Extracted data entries
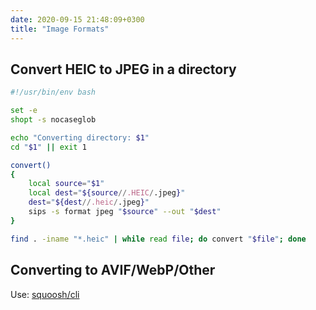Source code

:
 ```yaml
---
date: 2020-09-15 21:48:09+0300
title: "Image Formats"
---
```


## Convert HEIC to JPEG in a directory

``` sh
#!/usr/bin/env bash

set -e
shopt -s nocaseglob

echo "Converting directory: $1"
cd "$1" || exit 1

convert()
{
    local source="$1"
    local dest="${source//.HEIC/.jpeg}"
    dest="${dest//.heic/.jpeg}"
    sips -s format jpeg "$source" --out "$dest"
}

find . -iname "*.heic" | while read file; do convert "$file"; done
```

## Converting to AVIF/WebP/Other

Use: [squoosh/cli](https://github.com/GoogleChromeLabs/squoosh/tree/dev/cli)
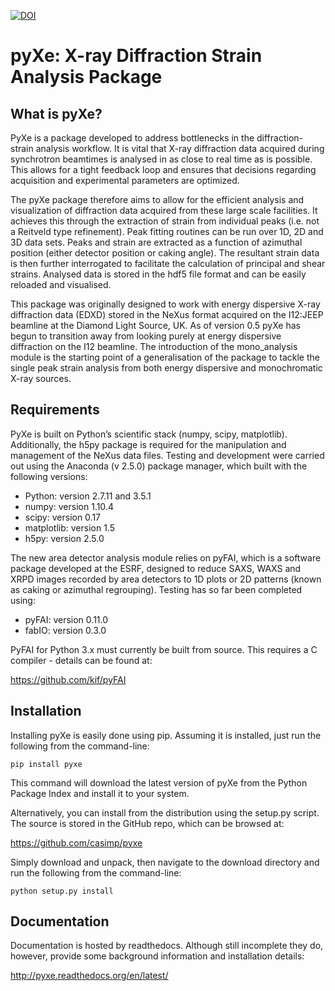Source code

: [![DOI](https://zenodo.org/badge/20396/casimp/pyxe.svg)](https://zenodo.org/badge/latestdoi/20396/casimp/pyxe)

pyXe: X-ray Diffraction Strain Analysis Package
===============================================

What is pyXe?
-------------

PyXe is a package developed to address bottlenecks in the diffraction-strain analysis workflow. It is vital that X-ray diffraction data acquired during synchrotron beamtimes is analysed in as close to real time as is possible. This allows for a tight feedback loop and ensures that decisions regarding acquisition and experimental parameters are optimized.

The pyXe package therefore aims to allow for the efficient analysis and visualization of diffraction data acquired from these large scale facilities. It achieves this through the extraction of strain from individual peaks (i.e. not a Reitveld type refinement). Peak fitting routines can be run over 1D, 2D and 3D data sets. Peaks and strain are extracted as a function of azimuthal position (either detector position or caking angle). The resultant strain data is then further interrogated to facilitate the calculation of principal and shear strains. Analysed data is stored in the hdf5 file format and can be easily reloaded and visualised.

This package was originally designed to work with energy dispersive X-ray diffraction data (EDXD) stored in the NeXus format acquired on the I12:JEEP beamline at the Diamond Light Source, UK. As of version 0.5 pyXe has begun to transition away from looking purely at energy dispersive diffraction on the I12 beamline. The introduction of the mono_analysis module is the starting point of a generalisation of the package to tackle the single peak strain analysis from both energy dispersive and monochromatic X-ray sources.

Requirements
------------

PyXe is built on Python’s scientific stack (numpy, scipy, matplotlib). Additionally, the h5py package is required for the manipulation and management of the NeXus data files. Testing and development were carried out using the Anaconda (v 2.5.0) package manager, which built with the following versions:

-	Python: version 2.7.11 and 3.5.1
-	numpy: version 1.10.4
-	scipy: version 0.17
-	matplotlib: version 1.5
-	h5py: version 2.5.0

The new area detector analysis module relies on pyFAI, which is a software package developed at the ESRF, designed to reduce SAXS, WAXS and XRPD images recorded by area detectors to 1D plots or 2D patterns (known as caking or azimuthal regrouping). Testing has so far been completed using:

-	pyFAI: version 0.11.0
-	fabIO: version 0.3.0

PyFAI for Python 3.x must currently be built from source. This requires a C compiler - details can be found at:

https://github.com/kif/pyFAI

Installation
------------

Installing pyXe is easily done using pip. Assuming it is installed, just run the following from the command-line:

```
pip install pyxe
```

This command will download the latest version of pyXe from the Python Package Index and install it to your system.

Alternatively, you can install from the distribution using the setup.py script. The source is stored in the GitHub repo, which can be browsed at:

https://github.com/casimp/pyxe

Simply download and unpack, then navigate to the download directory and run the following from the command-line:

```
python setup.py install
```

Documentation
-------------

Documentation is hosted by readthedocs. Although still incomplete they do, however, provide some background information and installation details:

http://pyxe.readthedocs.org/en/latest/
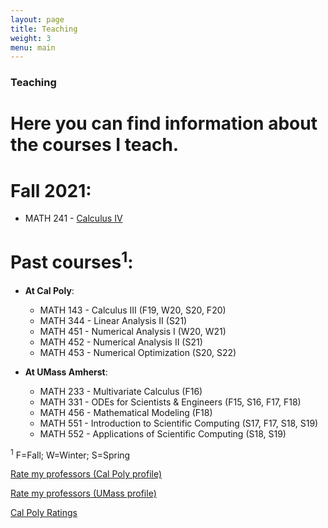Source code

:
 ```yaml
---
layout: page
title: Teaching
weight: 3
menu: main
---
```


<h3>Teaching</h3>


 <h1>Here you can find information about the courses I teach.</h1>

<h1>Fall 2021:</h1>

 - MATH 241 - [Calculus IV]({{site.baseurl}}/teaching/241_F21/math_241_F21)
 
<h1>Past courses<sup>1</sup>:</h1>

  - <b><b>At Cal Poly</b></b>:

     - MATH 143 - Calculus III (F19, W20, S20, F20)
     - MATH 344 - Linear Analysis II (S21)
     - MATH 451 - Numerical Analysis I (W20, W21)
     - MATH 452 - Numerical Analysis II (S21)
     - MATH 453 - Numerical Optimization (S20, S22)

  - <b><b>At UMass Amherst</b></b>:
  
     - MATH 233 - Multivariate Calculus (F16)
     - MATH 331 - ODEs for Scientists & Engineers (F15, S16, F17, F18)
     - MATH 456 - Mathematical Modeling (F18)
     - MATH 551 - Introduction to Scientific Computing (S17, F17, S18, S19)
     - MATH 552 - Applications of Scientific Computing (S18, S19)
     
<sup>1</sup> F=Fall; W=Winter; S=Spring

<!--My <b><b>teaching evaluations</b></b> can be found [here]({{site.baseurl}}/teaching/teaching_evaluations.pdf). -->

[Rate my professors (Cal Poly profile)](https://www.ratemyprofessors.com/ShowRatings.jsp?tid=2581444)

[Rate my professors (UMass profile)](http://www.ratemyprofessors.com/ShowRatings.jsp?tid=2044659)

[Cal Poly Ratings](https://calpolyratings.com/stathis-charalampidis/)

TASK TO COMPLETE |
From the records above, return each line where "dest" occurs.

SOLUTION FOR THIS PROBLEM |
    local dest="${source//.HEIC/.jpeg}"
    dest="${dest//.heic/.jpeg}"
    sips -s format jpeg "$source" --out "$dest"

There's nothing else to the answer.